To what extent rates of emergency amputation for lower extremity vary across the United States is unknown. Prior work studying similar access-sensitive surgical conditions, such as abdominal aortic aneurysm which can rupture or ventral hernias which can strangulate, have been proposed as an indicator of surgical access given that a delay in care can result in an emergency operation.58 These studies have shown that rates of emergency surgery for access-sensitive surgical conditions vary widely across the United States with unclear underlying mechanisms. Despite the growing area of interest of these conditions, lower extremity amputation has not yet been rigorously evaluated as an access-sensitive surgical condition and its variation in emergency rates is not well understood.

In that context, we evaluated Medicare beneficiaries who underwent a lower extremity amputation between 2015–2020 stratified by their location in the country. We then evaluated rates of emergency lower extremity amputations, time and distance traveled to hospital. We hypothesized that there will be a wide variation in the rate of emergency lower extremity amputations in the United States and travel may be a barrier to timely access.

METHODS

Data Source, Procedures, Study Cohort

Data from the Medicare Provider Analysis and Review (MEDPAR) files between fourth quarter of 2015 and 2020 were used for this study. We excluded patients who received care during the COVID-19 pandemic. Beneficiaries undergoing lower extremity amputations were identified using International Classification of Diseases, Tenth Revision, Clinical Modification (ICD-10) codes (supplement 1). Lower extremity amputations included foot, below the knee and above the knee amputations. We excluded minor amputations such as toe or transmetatarsal amputations. Patient demographic data included age, race, ethnicity, demographic information, and comorbidities. Elixhauser comorbidities were used to stratify number of comorbidities, as used in prior analyses of surgical cohorts using Medicare claims data.9,10 11 Beneficiaries younger than 65 years or older than 99 years were excluded. Race and ethnicity was provided by the MEDPAR file and was used as a social construct, not a biological risk factor, in our analysis.

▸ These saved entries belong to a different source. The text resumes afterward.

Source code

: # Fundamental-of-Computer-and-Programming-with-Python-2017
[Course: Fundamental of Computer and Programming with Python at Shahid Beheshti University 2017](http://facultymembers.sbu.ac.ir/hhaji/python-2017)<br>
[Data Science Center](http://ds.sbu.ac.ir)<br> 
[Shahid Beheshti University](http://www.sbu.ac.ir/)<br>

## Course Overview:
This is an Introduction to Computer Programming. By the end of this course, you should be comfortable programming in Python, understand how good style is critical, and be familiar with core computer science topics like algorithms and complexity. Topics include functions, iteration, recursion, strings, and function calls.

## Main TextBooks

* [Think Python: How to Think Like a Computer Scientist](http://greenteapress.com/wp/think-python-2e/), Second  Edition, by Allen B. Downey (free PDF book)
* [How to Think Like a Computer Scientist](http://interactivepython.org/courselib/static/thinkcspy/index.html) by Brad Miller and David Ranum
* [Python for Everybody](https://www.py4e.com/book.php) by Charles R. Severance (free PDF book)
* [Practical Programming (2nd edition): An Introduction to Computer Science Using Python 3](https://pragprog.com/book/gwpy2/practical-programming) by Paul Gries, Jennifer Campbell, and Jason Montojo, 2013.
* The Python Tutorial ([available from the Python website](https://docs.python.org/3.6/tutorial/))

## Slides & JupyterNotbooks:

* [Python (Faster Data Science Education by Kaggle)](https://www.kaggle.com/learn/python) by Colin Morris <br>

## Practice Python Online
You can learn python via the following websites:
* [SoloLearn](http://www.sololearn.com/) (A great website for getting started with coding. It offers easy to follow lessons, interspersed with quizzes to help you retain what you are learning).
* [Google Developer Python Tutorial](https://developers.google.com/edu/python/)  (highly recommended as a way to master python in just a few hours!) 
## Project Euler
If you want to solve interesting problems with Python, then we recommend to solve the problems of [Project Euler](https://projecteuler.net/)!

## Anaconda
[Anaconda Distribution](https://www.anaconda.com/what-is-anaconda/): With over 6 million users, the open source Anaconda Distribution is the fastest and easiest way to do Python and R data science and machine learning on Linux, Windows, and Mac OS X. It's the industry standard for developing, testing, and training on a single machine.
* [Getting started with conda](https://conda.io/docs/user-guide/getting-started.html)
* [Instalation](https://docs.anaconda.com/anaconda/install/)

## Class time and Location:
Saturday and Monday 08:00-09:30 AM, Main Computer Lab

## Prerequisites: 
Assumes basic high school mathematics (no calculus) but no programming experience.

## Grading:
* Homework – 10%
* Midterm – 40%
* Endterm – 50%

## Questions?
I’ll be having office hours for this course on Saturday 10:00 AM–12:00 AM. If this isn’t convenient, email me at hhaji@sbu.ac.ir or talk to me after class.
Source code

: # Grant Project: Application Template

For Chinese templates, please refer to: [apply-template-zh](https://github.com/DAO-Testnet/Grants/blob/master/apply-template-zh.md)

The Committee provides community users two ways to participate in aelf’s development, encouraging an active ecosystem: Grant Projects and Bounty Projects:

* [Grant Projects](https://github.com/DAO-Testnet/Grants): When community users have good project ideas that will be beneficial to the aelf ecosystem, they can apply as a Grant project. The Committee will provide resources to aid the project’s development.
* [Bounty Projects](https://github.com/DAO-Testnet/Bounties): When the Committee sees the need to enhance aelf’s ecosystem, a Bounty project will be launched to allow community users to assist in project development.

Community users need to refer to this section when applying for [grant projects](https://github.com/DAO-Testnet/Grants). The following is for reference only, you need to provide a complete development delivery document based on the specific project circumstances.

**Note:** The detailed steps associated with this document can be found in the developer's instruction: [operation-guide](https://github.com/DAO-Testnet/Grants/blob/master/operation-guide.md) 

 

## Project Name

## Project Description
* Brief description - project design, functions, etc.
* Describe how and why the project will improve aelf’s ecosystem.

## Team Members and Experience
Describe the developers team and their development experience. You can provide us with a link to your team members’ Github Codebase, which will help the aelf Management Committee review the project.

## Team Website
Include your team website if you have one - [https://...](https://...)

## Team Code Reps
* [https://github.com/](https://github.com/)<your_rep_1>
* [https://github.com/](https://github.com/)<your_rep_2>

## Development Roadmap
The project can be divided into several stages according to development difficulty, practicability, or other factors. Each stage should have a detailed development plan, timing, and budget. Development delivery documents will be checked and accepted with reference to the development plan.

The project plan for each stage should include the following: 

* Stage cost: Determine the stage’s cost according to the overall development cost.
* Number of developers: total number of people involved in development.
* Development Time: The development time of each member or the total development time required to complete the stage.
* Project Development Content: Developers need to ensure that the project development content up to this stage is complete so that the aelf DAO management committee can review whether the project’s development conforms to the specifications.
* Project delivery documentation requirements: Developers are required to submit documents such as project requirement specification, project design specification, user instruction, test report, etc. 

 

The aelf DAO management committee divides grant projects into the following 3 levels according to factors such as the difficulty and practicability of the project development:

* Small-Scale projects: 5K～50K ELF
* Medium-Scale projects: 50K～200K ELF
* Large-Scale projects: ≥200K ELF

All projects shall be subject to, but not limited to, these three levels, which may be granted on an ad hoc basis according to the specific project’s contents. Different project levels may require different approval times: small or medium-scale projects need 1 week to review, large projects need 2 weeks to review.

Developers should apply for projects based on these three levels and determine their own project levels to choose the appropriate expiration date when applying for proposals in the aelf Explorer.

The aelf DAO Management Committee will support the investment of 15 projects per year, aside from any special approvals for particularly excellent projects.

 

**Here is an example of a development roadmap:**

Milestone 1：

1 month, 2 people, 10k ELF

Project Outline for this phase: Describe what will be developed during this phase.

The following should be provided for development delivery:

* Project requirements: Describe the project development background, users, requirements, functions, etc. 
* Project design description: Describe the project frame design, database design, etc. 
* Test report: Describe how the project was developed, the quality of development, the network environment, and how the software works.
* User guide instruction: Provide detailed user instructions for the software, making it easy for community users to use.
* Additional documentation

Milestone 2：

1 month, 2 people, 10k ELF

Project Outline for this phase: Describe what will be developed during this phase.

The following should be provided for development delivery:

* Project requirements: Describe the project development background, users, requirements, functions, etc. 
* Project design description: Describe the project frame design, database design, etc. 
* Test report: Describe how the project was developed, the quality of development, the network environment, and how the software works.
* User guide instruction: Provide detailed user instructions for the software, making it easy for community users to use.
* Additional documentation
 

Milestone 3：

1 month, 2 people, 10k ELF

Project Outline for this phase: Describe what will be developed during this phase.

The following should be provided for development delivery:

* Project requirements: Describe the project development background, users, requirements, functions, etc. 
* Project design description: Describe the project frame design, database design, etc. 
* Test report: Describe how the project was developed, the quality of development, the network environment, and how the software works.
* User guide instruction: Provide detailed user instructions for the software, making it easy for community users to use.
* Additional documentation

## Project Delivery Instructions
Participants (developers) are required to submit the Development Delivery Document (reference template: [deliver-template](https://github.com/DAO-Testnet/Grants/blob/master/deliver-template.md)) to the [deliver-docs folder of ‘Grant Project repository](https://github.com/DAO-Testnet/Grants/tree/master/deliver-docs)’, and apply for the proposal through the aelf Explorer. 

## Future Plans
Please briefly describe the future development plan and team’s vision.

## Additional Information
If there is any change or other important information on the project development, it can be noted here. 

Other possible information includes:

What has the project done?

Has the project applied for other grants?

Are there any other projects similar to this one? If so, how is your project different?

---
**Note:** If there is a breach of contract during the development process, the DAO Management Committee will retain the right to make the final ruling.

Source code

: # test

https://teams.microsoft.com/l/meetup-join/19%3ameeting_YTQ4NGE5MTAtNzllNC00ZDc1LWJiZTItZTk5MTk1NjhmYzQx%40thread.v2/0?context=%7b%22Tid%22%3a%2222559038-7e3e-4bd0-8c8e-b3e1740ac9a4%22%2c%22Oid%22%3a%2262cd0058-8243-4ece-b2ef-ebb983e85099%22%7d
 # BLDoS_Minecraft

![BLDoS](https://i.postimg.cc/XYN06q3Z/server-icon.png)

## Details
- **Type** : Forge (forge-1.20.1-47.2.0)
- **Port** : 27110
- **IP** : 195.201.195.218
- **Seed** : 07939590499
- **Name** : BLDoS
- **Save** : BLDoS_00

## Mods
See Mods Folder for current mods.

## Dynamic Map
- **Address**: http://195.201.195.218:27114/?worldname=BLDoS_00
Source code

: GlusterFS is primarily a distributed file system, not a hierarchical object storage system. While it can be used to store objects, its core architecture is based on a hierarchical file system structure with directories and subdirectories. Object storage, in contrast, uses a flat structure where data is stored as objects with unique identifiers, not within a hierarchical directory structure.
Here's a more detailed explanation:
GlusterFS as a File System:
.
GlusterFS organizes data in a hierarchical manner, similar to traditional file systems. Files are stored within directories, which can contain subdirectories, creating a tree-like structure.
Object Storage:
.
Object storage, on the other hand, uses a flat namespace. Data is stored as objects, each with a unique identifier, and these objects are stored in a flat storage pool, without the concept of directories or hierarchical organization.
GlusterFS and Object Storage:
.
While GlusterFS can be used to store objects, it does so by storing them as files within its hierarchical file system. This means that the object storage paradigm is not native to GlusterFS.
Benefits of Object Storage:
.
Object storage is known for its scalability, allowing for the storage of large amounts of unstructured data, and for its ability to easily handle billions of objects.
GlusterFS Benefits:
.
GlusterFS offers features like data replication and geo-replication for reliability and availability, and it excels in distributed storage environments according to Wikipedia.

The American Hospital Association Annual Survey was linked to the hospital identifiers from the MEDPAR file. Admissions were identified as elective, urgent or emergency based on the Medicare Claim Inpatient Admission Type Code.12 Records with missing data (1.62%) were excluded from the analysis. The study was deemed exempt by the Institutional Review Board at the University of Michigan.

Outcomes

The primary outcome of interest was the rate of emergency lower extremity amputation. As stated above, emergency surgery was defined by the clinical inpatient admission type code. Secondary analysis included evaluation of time and distance traveled to hospital, and differences in the Rural-Urban Commuting Area codes. These codes use population density, levels of urbanization and daily commuting to classify all United States census tracts into rural or urban status.13 A score of 1–3 is indicated as a metropolitan area, 4–6 as a micropolitan, 7–9 as a small town, and 10 as rural areas. We also calculated distance and time traveled.

Statistical analysis

The purpose of this analysis was to, first, evaluate the rate of emergency lower extremity amputations across the United States and, second, evaluate the patient and geographical characteristics of elective versus emergency lower extremity amputations. Patient ZIP codes were placed into rank order from lowest to highest rate of emergency amputations to assess the degree to which emergency rates differ between areas. We then calculated the distance between the patient’s ZIP code of residence and ZIP code of location of care. Google Maps was used through the statistical software SAS to assess the travel distance required for patients to receive care.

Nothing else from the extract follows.